*** Opening Data to process ***

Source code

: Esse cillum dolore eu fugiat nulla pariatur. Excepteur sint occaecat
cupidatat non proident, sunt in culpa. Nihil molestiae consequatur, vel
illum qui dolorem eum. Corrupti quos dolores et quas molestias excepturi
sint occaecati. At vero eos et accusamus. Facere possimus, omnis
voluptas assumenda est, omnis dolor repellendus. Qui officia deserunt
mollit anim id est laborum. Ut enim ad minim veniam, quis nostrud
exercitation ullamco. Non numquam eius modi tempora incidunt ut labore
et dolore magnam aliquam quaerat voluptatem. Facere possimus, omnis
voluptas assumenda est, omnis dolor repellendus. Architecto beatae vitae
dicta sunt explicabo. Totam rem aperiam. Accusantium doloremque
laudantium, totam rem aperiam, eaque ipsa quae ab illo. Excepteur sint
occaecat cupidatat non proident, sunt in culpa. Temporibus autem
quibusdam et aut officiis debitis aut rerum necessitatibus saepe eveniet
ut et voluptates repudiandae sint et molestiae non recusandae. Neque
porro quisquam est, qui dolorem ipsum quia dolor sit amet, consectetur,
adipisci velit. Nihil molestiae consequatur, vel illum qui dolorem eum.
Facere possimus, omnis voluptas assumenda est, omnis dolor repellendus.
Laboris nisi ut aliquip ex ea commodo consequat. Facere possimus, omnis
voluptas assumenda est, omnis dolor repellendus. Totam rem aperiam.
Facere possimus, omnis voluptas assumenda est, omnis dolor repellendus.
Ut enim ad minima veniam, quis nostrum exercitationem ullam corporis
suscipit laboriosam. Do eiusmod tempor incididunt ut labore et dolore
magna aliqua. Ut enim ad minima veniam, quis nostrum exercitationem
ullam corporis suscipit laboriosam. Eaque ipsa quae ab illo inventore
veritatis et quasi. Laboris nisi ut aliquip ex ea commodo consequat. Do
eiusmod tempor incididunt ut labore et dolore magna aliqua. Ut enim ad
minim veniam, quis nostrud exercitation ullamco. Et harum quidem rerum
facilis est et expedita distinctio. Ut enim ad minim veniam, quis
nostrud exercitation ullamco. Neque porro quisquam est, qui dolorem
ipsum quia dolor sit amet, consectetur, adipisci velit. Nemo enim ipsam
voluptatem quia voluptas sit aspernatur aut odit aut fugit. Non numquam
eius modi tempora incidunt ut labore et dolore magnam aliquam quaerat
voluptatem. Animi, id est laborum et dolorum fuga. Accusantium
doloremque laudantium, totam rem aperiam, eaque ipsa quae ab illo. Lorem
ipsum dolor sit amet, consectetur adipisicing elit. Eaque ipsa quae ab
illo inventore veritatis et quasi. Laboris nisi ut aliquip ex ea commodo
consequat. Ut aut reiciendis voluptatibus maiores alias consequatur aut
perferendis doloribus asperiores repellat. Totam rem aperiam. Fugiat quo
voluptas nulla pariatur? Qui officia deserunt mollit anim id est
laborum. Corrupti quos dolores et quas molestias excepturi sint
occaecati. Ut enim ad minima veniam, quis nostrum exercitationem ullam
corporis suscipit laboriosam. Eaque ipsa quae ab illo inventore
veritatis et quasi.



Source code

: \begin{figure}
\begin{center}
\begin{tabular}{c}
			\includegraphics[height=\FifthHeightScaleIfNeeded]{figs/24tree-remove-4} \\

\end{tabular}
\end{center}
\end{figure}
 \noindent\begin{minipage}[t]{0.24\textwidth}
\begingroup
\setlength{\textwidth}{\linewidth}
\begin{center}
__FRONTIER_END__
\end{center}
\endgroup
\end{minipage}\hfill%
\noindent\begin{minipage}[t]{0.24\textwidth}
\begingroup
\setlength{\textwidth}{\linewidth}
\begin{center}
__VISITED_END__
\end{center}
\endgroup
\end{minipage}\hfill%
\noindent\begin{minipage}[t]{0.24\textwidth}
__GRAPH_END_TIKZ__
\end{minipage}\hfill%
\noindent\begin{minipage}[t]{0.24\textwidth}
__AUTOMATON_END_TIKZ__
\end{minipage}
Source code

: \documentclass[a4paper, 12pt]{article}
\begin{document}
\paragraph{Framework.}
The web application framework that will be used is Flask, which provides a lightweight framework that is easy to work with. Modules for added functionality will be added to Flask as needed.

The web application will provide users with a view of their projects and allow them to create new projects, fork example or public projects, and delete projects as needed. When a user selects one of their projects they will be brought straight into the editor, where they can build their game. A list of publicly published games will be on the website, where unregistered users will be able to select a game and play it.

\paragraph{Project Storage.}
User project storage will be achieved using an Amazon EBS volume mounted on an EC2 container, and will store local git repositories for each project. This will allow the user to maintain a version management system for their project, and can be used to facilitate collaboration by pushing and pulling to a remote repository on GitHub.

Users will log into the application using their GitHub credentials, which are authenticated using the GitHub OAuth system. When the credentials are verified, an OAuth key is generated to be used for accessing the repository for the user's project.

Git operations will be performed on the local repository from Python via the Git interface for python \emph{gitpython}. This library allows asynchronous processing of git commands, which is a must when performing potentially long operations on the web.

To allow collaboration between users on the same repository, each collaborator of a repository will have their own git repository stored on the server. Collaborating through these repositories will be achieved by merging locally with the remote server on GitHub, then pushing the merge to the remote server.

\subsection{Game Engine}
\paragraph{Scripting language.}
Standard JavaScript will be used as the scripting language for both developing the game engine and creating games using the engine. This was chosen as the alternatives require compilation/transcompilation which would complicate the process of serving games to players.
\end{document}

*** Closing Data to process ***

**What to work on:**
Which lines above run from the one containing "et dolore magnam aliquam quaerat voluptatem." down to the one containing "voluptatem quia voluptas"? Repeat exactly those, both ends included, and nothing else.

**Solution:**
et dolore magnam aliquam quaerat voluptatem. Facere possimus, omnis
voluptas assumenda est, omnis dolor repellendus. Architecto beatae vitae
dicta sunt explicabo. Totam rem aperiam. Accusantium doloremque
laudantium, totam rem aperiam, eaque ipsa quae ab illo. Excepteur sint
occaecat cupidatat non proident, sunt in culpa. Temporibus autem
quibusdam et aut officiis debitis aut rerum necessitatibus saepe eveniet
ut et voluptates repudiandae sint et molestiae non recusandae. Neque
porro quisquam est, qui dolorem ipsum quia dolor sit amet, consectetur,
adipisci velit. Nihil molestiae consequatur, vel illum qui dolorem eum.
Facere possimus, omnis voluptas assumenda est, omnis dolor repellendus.
Laboris nisi ut aliquip ex ea commodo consequat. Facere possimus, omnis
voluptas assumenda est, omnis dolor repellendus. Totam rem aperiam.
Facere possimus, omnis voluptas assumenda est, omnis dolor repellendus.
Ut enim ad minima veniam, quis nostrum exercitationem ullam corporis
suscipit laboriosam. Do eiusmod tempor incididunt ut labore et dolore
magna aliqua. Ut enim ad minima veniam, quis nostrum exercitationem
ullam corporis suscipit laboriosam. Eaque ipsa quae ab illo inventore
veritatis et quasi. Laboris nisi ut aliquip ex ea commodo consequat. Do
eiusmod tempor incididunt ut labore et dolore magna aliqua. Ut enim ad
minim veniam, quis nostrud exercitation ullamco. Et harum quidem rerum
facilis est et expedita distinctio. Ut enim ad minim veniam, quis
nostrud exercitation ullamco. Neque porro quisquam est, qui dolorem
ipsum quia dolor sit amet, consectetur, adipisci velit. Nemo enim ipsam
voluptatem quia voluptas sit aspernatur aut odit aut fugit. Non numquam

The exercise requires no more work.